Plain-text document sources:
+-------+

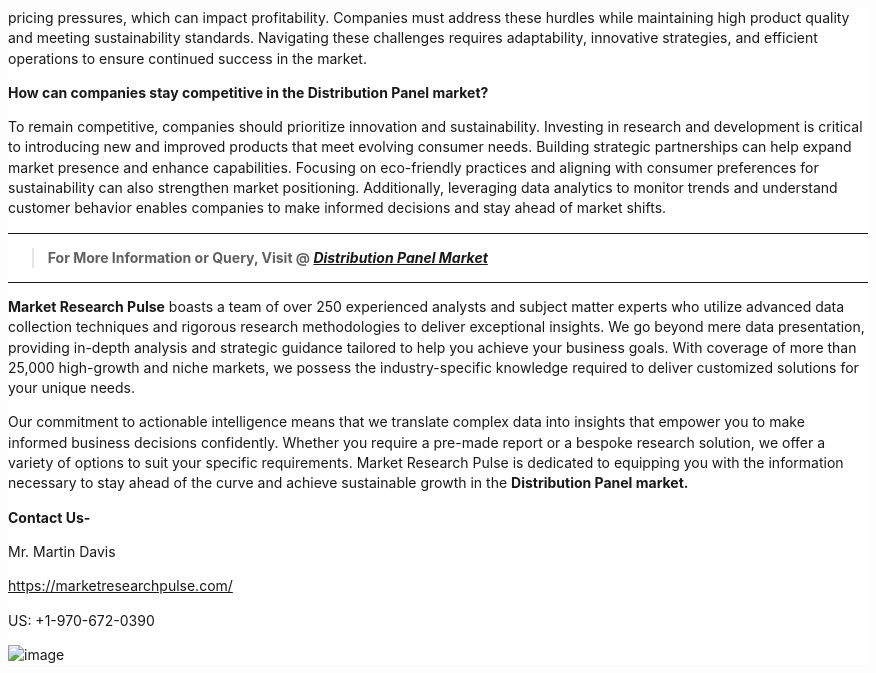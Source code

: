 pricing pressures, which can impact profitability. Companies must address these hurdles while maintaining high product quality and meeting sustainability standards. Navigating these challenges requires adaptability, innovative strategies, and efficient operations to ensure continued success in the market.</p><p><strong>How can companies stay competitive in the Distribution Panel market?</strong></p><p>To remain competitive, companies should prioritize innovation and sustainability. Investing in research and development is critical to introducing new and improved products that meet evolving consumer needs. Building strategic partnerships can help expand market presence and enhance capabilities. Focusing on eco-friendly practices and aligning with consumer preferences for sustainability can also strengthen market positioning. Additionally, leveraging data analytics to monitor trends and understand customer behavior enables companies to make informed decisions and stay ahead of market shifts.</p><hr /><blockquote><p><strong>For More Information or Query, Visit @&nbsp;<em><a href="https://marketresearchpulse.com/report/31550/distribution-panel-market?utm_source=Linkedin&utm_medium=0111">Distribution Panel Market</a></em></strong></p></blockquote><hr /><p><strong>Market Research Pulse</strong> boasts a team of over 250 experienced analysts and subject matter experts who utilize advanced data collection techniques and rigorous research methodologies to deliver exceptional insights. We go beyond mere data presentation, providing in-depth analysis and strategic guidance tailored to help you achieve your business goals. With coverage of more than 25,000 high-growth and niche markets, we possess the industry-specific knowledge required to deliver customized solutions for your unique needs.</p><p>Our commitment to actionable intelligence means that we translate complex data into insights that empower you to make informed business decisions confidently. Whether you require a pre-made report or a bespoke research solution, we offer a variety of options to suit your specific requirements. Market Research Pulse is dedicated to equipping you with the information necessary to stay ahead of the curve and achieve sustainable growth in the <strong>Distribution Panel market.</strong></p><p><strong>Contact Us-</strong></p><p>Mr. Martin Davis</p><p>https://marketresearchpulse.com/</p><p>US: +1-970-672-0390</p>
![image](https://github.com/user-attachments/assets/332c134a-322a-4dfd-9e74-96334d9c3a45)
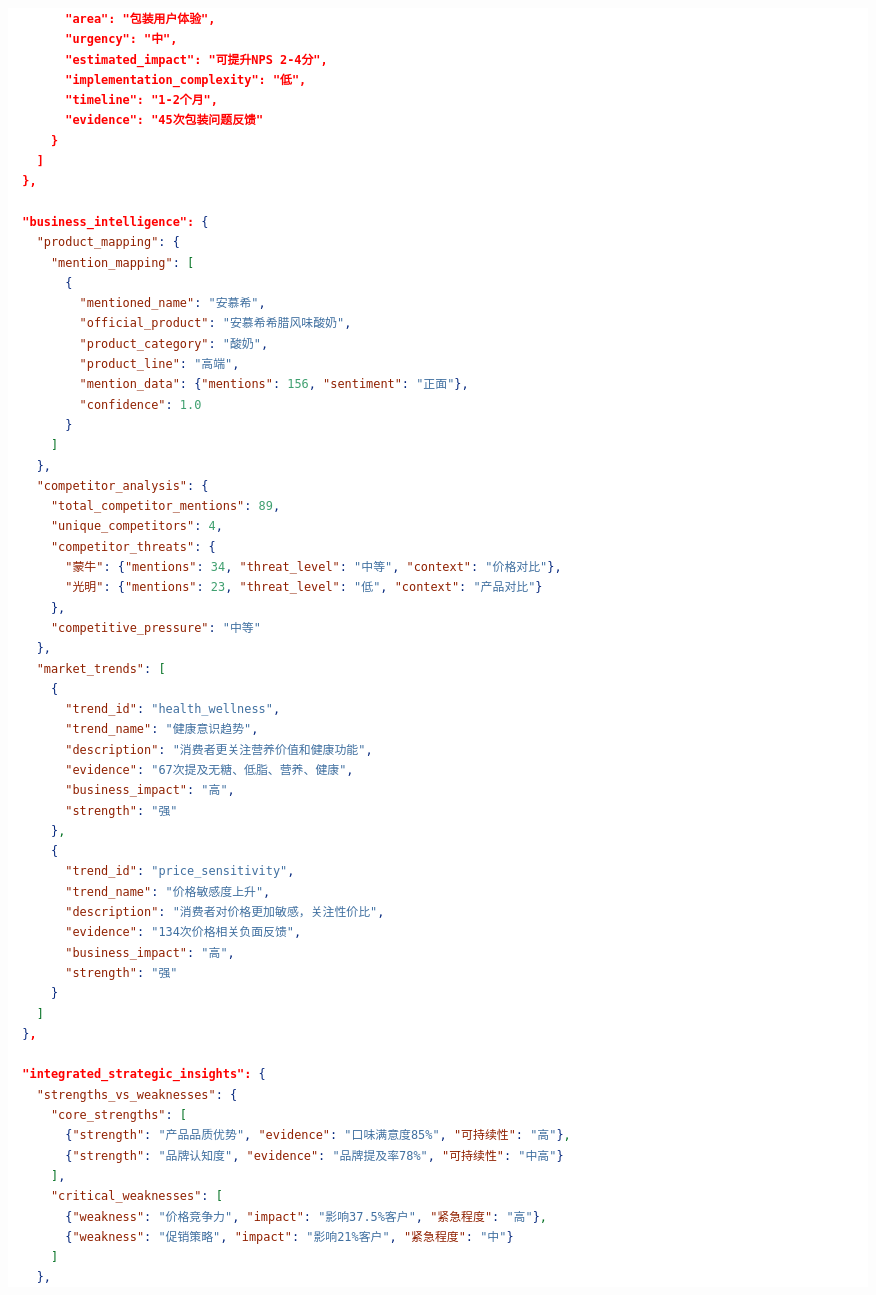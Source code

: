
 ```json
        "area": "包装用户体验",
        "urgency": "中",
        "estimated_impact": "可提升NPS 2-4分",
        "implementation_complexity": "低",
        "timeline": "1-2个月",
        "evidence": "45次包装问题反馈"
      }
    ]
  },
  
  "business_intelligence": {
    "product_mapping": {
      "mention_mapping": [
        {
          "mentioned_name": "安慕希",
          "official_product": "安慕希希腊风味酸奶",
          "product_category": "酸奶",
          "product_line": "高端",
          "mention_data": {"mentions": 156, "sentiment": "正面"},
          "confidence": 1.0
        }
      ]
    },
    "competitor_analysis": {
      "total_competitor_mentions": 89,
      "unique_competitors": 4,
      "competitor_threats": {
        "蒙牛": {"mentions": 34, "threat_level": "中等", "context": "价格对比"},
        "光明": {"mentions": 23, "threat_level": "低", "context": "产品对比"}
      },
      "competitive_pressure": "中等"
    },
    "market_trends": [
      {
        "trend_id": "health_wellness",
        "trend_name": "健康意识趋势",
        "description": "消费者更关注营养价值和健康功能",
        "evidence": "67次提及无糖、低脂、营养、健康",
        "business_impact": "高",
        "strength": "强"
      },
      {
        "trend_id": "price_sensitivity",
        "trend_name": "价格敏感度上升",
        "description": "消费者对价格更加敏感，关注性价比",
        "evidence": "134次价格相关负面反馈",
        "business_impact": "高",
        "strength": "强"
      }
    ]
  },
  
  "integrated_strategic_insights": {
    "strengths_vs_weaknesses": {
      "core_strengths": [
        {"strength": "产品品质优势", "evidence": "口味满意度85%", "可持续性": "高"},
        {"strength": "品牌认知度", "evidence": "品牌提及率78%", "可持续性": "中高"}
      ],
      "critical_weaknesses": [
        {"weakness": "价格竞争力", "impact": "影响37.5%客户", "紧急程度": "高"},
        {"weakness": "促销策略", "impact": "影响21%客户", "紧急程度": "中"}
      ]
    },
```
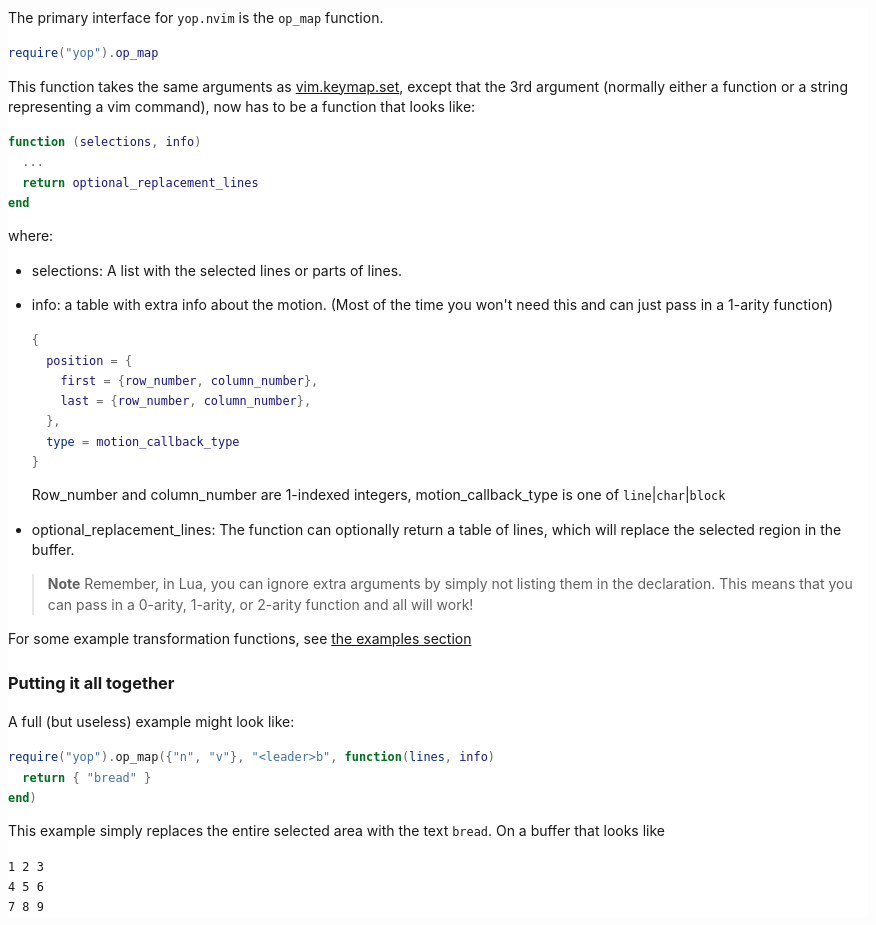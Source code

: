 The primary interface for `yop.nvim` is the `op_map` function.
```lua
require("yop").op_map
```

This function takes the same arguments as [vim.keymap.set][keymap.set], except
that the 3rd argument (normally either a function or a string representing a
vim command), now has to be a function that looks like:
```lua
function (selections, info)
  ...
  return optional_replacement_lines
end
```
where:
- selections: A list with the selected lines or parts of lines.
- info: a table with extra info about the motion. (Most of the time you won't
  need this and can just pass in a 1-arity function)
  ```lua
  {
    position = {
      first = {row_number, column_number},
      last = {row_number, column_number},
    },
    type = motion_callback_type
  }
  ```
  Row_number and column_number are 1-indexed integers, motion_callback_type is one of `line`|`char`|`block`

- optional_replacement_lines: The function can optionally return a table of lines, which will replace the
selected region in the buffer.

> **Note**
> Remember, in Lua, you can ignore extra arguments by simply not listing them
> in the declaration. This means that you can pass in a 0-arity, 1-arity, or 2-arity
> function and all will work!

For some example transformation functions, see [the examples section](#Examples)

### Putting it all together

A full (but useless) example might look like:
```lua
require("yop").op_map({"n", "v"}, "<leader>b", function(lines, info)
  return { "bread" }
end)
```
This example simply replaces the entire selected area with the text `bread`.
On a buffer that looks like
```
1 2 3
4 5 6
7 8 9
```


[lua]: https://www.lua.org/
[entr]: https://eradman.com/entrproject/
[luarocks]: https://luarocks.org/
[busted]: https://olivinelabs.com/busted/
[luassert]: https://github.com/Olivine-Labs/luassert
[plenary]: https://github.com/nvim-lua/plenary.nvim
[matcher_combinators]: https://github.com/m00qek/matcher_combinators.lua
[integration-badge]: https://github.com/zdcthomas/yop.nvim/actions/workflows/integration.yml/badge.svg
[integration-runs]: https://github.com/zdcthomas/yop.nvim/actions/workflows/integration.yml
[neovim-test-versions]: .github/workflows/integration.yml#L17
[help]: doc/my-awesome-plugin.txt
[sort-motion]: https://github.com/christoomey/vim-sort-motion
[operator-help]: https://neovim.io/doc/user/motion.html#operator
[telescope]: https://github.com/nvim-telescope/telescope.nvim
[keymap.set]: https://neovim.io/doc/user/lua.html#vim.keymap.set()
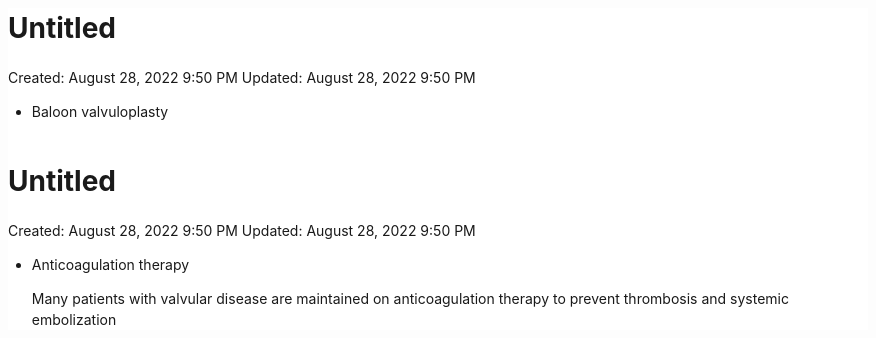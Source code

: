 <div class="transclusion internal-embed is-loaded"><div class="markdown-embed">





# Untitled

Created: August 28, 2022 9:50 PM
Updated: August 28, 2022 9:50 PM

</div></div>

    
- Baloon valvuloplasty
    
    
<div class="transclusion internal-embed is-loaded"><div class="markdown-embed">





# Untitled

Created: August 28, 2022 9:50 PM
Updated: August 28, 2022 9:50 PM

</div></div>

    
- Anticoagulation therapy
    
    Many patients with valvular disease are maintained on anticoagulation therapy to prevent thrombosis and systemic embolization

+-------+

## Directions
Within the entries, find all lines holding "integration" and copy each one.

## Answer
[integration-badge]: https://github.com/zdcthomas/yop.nvim/actions/workflows/integration.yml/badge.svg
[integration-runs]: https://github.com/zdcthomas/yop.nvim/actions/workflows/integration.yml
[neovim-test-versions]: .github/workflows/integration.yml#L17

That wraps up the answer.